Assigned task: Could you please transcribe the data exactly, without the pictures?

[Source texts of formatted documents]
------------------------------------------------

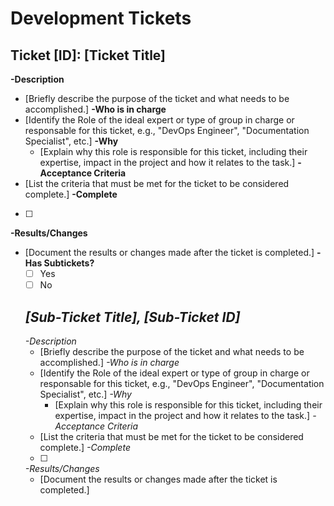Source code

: # Development Tickets

## Ticket [ID]: [Ticket Title]
**-Description**  
- [Briefly describe the purpose of the ticket and what needs to be accomplished.]
**-Who is in charge**  
- [Identify the Role of the ideal expert or type of group in charge or responsable for this ticket, e.g., "DevOps Engineer", "Documentation Specialist", etc.]
  **-Why**  
  - [Explain why this role is responsible for this ticket, including their expertise, impact in the project and how it relates to the task.]
**-Acceptance Criteria**  
- [List the criteria that must be met for the ticket to be considered complete.]
**-Complete**  
- [ ]
**-Results/Changes**  
- [Document the results or changes made after the ticket is completed.]
**-Has Subtickets?**  
  - [ ] Yes
  - [ ] No
        
  ## *[Sub-Ticket Title], [Sub-Ticket ID]*
  *-Description*  
  - [Briefly describe the purpose of the ticket and what needs to be accomplished.]
  *-Who is in charge*  
  - [Identify the Role of the ideal expert or type of group in charge or responsable for this ticket, e.g., "DevOps Engineer", "Documentation Specialist", etc.]
    *-Why*  
    - [Explain why this role is responsible for this ticket, including their expertise, impact in the project and how it relates to the task.]
  *-Acceptance Criteria*  
  - [List the criteria that must be met for the ticket to be considered complete.]
  *-Complete*  
  - [ ] 
  *-Results/Changes*  
  - [Document the results or changes made after the ticket is completed.]
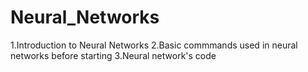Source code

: # Neural_Networks
1.Introduction to Neural Networks
2.Basic commmands used in neural networks before starting 
3.Neural network's code
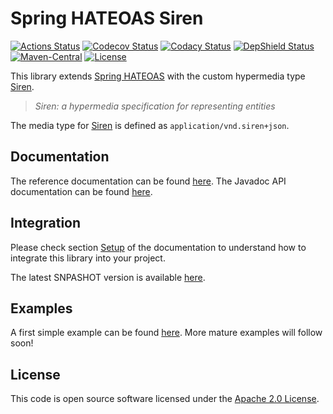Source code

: # Spring HATEOAS Siren
[![Actions Status](https://github.com/ingogriebsch/spring-hateoas-siren/workflows/build/badge.svg?branch=master)](https://github.com/ingogriebsch/spring-hateoas-siren/actions)
[![Codecov Status](https://codecov.io/gh/ingogriebsch/spring-hateoas-siren/branch/master/graph/badge.svg)](https://codecov.io/gh/ingogriebsch/spring-hateoas-siren)
[![Codacy Status](https://api.codacy.com/project/badge/Grade/72bf0bf6f85f4e3ba1841cc7e4d0a8d8)](https://app.codacy.com/app/ingo.griebsch/spring-hateoas-siren?utm_source=github.com&utm_medium=referral&utm_content=ingogriebsch/spring-hateoas-siren&utm_campaign=Badge_Grade_Dashboard)
[![DepShield Status](https://depshield.sonatype.org/badges/ingogriebsch/spring-hateoas-siren/depshield.svg)](https://depshield.github.io)
[![Maven-Central](https://img.shields.io/maven-central/v/de.ingogriebsch.hateoas/spring-hateoas-siren?color=green)](https://search.maven.org/artifact/de.ingogriebsch.hateoas/spring-hateoas-siren)
[![License](http://img.shields.io/:license-apache-blue.svg)](http://www.apache.org/licenses/LICENSE-2.0.html)

This library extends [Spring HATEOAS][] with the custom hypermedia type [Siren][]. 
> _Siren: a hypermedia specification for representing entities_

The media type for [Siren][] is defined as `application/vnd.siren+json`.

## Documentation
The reference documentation can be found [here][Spring HATEOAS Siren]. The Javadoc API documentation can be found [here][Spring HATEOAS Siren Javadoc].

## Integration
Please check section [Setup][Spring HATEOAS Siren Setup] of the documentation to understand how to integrate this library into your project.

The latest SNPASHOT version is available [here][Sonatype Snapshots Repository].

## Examples
A first simple example can be found [here][Spring HATEOAS Siren Example]. More mature examples will follow soon!

## License
This code is open source software licensed under the [Apache 2.0 License](https://www.apache.org/licenses/LICENSE-2.0.html).

[Spring HATEOAS Siren]: https://ingogriebsch.github.io/spring-hateoas-siren/
[Spring HATEOAS Siren Setup]: https://ingogriebsch.github.io/spring-hateoas-siren/#setup
[Spring HATEOAS Siren Javadoc]: https://ingogriebsch.github.io/spring-hateoas-siren/apidocs/
[Spring HATEOAS Siren Example]: https://github.com/ingogriebsch/sample-spring-hateoas-siren/
[Spring HATEOAS]: https://docs.spring.io/spring-hateoas/docs/1.1.0.RELEASE/reference/html/
[Siren]: https://github.com/kevinswiber/siren
[Sonatype Snapshots Repository]: https://oss.sonatype.org/content/repositories/snapshots/de/ingogriebsch/hateoas/spring-hateoas-siren/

------------------------------------------------

Expected answer:
Source code

: # Development Tickets

## Ticket [ID]: [Ticket Title]
**-Description**  
- [Briefly describe the purpose of the ticket and what needs to be accomplished.]
**-Who is in charge**  
- [Identify the Role of the ideal expert or type of group in charge or responsable for this ticket, e.g., "DevOps Engineer", "Documentation Specialist", etc.]
  **-Why**  
  - [Explain why this role is responsible for this ticket, including their expertise, impact in the project and how it relates to the task.]
**-Acceptance Criteria**  
- [List the criteria that must be met for the ticket to be considered complete.]
**-Complete**  
- [ ]
**-Results/Changes**  
- [Document the results or changes made after the ticket is completed.]
**-Has Subtickets?**  
  - [ ] Yes
  - [ ] No
        
  ## *[Sub-Ticket Title], [Sub-Ticket ID]*
  *-Description*  
  - [Briefly describe the purpose of the ticket and what needs to be accomplished.]
  *-Who is in charge*  
  - [Identify the Role of the ideal expert or type of group in charge or responsable for this ticket, e.g., "DevOps Engineer", "Documentation Specialist", etc.]
    *-Why*  
    - [Explain why this role is responsible for this ticket, including their expertise, impact in the project and how it relates to the task.]
  *-Acceptance Criteria*  
  - [List the criteria that must be met for the ticket to be considered complete.]
  *-Complete*  
  - [ ] 
  *-Results/Changes*  
  - [Document the results or changes made after the ticket is completed.]
Source code

: # Neural_Networks
1.Introduction to Neural Networks
2.Basic commmands used in neural networks before starting 
3.Neural network's code
Source code

: # Spring HATEOAS Siren
[![Actions Status](https://github.com/ingogriebsch/spring-hateoas-siren/workflows/build/badge.svg?branch=master)](https://github.com/ingogriebsch/spring-hateoas-siren/actions)
[![Codecov Status](https://codecov.io/gh/ingogriebsch/spring-hateoas-siren/branch/master/graph/badge.svg)](https://codecov.io/gh/ingogriebsch/spring-hateoas-siren)
[![Codacy Status](https://api.codacy.com/project/badge/Grade/72bf0bf6f85f4e3ba1841cc7e4d0a8d8)](https://app.codacy.com/app/ingo.griebsch/spring-hateoas-siren?utm_source=github.com&utm_medium=referral&utm_content=ingogriebsch/spring-hateoas-siren&utm_campaign=Badge_Grade_Dashboard)
[![DepShield Status](https://depshield.sonatype.org/badges/ingogriebsch/spring-hateoas-siren/depshield.svg)](https://depshield.github.io)
[![Maven-Central](https://img.shields.io/maven-central/v/de.ingogriebsch.hateoas/spring-hateoas-siren?color=green)](https://search.maven.org/artifact/de.ingogriebsch.hateoas/spring-hateoas-siren)
[![License](http://img.shields.io/:license-apache-blue.svg)](http://www.apache.org/licenses/LICENSE-2.0.html)

This library extends [Spring HATEOAS][] with the custom hypermedia type [Siren][]. 
> _Siren: a hypermedia specification for representing entities_

The media type for [Siren][] is defined as `application/vnd.siren+json`.

## Documentation
The reference documentation can be found [here][Spring HATEOAS Siren]. The Javadoc API documentation can be found [here][Spring HATEOAS Siren Javadoc].

## Integration
Please check section [Setup][Spring HATEOAS Siren Setup] of the documentation to understand how to integrate this library into your project.

The latest SNPASHOT version is available [here][Sonatype Snapshots Repository].

## Examples
A first simple example can be found [here][Spring HATEOAS Siren Example]. More mature examples will follow soon!

## License
This code is open source software licensed under the [Apache 2.0 License](https://www.apache.org/licenses/LICENSE-2.0.html).

[Spring HATEOAS Siren]: https://ingogriebsch.github.io/spring-hateoas-siren/
[Spring HATEOAS Siren Setup]: https://ingogriebsch.github.io/spring-hateoas-siren/#setup
[Spring HATEOAS Siren Javadoc]: https://ingogriebsch.github.io/spring-hateoas-siren/apidocs/
[Spring HATEOAS Siren Example]: https://github.com/ingogriebsch/sample-spring-hateoas-siren/
[Spring HATEOAS]: https://docs.spring.io/spring-hateoas/docs/1.1.0.RELEASE/reference/html/
[Siren]: https://github.com/kevinswiber/siren
[Sonatype Snapshots Repository]: https://oss.sonatype.org/content/repositories/snapshots/de/ingogriebsch/hateoas/spring-hateoas-siren/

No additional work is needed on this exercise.